NC Republicans propose $1.3 billion expansion for private school vouchers
RALEIGH, N.C. (WECT) - A bill making its way through the North Carolina General Assembly would expand scholarship opportunities for students to attend private school. It would also create scholarships for students who graduate from high school in three years instead of four.
Republicans, including Senator Michael Lee, say Senate Bill 406 would create the largest expansion of the state’s private school voucher program since it was created. Democrats, however, say it would take away much-needed money from public schools.
The bill would end income caps for families, and allow all families in the state access to some opportunity scholarship money to send their kids to private school.
“We’ve had kids in traditional school. We’ve had some of our children in charter school. We’ve had one of our children in a half-day special needs school and a half-day traditional school. We’ve had one child that was in a residential school, and we’ve had all these options because our children are very different,” said Lee.
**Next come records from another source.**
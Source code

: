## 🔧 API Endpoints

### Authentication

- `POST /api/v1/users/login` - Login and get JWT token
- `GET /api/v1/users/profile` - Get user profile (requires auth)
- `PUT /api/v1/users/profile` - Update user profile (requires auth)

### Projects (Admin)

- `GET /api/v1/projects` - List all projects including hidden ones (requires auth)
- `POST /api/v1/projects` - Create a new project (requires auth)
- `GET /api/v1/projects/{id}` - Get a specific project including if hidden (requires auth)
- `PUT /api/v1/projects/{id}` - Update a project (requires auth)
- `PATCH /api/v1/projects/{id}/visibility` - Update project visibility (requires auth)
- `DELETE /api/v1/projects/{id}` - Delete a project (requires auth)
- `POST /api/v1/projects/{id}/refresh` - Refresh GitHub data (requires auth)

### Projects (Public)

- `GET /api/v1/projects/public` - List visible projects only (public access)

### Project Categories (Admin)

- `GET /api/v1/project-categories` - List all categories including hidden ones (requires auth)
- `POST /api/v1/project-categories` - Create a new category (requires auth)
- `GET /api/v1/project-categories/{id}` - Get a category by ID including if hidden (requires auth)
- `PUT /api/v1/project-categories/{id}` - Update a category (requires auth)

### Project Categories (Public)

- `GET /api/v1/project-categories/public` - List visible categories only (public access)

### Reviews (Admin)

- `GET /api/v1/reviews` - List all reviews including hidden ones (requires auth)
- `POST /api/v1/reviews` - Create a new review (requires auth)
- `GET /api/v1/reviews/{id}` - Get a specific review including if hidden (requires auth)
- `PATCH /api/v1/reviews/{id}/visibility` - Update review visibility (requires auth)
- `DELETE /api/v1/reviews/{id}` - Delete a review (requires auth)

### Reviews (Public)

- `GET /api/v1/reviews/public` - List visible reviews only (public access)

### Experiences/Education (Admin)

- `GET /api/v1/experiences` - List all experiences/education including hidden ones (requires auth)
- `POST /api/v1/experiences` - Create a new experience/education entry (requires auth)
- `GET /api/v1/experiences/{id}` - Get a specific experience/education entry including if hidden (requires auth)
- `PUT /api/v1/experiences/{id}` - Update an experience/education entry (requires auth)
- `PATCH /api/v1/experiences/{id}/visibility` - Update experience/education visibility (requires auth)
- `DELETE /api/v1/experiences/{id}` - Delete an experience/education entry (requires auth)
Lee says it is important for families to have an option for where to send their children to school.
Deborah Dicks Maxwell, President of the North Carolina NAACP, says the bill would direct money to the wrong places.
“We have to make sure that our public school systems, which take the majority of the children in this state to educate them, are not denied the funding and the support that they need from out state senators, representatives, and anyone within the state of North Carolina,” said Maxwell.
If the bill becomes law, the state would dedicate $1.3 billion to private school vouchers over the next seven years.
“If we don’t start changing the focus in education and everything else with our children, that it needs to be centered around the child and the family, I think we’re really missing the boat and we’re failing our children,” Lee said.
A similar version of the bill has been introduced in the North Carolina House of Representatives.